16. The system of claim 15, wherein the grouping module further performs computation of Reaching Definitions to form groups of the warnings identified.
17. The system of claim 15, wherein, if the review of any one of the warning in the group formed, by considering the values of the EOI provided by their modification points, is found to be safe then the warnings other than the warning reviewed in the group formed are also safe and need not be reviewed, and if the review of any one of the warning in the group formed is not found safe then all the warnings in the group formed need to be reviewed individually.

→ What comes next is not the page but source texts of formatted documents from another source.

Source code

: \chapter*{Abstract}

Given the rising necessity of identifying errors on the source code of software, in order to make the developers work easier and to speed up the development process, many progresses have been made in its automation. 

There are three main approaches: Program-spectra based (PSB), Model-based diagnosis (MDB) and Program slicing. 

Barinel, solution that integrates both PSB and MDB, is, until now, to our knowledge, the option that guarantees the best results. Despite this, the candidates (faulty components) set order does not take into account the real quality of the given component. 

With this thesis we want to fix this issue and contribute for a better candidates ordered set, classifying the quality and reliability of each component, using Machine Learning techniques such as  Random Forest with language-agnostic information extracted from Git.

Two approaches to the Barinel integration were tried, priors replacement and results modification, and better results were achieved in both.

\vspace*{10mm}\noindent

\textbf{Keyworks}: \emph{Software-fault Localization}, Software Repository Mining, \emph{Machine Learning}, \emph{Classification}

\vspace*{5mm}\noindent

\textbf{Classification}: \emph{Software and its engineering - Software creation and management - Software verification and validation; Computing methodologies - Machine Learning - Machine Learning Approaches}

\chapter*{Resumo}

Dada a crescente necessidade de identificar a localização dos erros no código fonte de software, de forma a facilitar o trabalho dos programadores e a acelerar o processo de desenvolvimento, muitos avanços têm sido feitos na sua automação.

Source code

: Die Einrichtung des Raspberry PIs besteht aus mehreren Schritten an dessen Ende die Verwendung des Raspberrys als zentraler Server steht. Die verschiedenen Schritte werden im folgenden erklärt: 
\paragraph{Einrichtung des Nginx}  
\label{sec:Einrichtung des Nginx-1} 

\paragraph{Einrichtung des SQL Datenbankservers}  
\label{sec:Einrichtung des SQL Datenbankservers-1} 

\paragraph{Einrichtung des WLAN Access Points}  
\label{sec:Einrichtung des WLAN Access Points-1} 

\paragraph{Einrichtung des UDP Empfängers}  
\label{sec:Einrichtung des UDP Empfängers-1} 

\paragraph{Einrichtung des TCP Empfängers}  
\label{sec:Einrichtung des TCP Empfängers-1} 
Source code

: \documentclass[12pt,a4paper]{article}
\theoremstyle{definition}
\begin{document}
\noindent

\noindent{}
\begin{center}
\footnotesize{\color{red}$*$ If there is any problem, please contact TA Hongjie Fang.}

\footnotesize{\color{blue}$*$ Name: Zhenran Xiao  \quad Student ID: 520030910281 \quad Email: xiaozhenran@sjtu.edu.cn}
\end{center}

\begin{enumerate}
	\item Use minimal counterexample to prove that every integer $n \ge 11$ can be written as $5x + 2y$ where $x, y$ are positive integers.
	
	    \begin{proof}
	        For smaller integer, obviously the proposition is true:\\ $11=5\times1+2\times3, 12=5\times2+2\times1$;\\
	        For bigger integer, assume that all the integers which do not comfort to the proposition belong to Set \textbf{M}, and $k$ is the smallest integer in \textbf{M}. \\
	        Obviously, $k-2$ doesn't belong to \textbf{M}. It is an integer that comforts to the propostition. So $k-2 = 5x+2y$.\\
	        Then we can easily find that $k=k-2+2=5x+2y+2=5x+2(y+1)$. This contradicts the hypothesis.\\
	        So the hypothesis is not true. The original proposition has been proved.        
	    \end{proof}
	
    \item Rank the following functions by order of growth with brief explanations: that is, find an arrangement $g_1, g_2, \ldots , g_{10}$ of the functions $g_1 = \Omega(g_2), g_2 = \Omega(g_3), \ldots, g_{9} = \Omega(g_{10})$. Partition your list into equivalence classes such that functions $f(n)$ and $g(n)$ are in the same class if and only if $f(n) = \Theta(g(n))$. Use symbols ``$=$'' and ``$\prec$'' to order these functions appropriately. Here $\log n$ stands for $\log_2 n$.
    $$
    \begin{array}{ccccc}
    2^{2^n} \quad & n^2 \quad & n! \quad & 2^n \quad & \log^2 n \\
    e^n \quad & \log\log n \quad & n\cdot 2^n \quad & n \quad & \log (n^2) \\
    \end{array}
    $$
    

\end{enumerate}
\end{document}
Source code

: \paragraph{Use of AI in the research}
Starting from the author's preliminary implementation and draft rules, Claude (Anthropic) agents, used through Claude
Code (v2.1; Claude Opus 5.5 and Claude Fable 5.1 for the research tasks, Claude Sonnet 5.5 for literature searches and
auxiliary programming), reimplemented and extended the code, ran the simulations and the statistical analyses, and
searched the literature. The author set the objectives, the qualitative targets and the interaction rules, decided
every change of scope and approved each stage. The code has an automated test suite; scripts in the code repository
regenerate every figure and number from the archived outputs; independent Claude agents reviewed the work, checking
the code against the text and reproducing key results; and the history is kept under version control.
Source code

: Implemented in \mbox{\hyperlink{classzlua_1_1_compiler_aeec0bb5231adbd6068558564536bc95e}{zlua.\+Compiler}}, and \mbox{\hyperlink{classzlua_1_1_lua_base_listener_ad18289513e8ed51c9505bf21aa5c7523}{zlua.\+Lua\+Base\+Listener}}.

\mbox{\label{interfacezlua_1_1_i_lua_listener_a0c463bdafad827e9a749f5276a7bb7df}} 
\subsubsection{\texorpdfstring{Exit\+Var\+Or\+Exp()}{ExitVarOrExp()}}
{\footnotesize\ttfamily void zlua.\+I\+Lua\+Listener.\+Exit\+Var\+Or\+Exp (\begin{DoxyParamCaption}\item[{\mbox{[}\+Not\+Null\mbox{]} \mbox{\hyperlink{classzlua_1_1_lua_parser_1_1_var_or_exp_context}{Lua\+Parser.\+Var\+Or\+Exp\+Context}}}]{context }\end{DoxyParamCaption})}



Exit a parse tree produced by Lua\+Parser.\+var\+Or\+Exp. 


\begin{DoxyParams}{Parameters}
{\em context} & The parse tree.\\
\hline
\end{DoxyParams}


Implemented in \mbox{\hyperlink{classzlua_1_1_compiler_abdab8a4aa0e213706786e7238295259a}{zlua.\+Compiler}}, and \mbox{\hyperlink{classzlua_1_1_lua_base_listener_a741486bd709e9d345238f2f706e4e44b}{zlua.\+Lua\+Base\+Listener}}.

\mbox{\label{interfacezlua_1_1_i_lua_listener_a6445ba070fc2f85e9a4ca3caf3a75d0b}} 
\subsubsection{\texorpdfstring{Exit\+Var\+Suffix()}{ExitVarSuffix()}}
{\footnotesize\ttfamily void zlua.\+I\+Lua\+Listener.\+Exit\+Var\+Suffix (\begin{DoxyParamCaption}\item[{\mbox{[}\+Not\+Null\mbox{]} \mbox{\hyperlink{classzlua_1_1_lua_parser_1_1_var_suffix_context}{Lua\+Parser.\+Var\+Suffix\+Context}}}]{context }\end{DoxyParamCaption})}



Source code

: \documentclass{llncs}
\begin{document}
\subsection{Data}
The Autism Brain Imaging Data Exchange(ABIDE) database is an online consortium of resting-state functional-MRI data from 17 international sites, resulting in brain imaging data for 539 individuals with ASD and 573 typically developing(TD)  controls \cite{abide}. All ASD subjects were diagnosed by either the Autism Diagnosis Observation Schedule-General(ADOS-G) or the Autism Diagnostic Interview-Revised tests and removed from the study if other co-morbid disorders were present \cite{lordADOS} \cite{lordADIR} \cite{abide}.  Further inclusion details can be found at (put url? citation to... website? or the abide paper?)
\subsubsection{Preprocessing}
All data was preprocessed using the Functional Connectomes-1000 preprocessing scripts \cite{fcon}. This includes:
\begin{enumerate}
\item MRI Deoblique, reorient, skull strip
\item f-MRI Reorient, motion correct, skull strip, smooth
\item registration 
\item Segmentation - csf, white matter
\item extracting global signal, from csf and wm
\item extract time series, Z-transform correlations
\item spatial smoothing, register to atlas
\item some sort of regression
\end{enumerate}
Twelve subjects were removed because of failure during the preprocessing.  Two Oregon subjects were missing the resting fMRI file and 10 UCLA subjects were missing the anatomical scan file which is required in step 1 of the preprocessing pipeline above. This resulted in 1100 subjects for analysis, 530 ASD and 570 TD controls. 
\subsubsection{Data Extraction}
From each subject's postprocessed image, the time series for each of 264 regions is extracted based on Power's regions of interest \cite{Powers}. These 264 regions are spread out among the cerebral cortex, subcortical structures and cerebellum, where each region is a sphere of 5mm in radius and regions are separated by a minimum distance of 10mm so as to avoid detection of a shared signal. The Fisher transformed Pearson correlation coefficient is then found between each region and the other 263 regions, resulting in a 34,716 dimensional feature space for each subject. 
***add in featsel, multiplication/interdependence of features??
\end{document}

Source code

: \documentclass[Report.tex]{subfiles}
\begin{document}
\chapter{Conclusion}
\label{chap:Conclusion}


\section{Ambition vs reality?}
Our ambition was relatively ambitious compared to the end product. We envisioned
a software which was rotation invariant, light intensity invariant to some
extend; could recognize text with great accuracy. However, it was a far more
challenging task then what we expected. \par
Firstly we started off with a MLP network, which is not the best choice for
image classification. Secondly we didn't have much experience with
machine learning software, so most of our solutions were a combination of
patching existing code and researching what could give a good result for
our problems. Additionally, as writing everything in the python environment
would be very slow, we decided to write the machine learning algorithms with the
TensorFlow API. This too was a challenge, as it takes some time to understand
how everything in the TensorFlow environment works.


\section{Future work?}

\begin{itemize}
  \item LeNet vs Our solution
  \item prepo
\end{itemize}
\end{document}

18. A computer program product having embodied thereon a computer program to provide grouping of one or more warnings generated during static analysis, the computer program product comprising:
a program code for analyzing an application code in order to generate one or more warnings;
a program code for identifying the warnings so generated, such that the expressions of interest of the warnings identified have same operators appearing in same order and EOI variables, the EOI variables related by their position in the EOIs get values from same modification points; and
a program code for forming groups of the warnings identified , wherein review of at least one of the warning in the group formed ensures the review of the warnings other than the warning reviewed in the group formed, when the reviewed warning is

found safe by considering values provided by modification points of the EOI variables.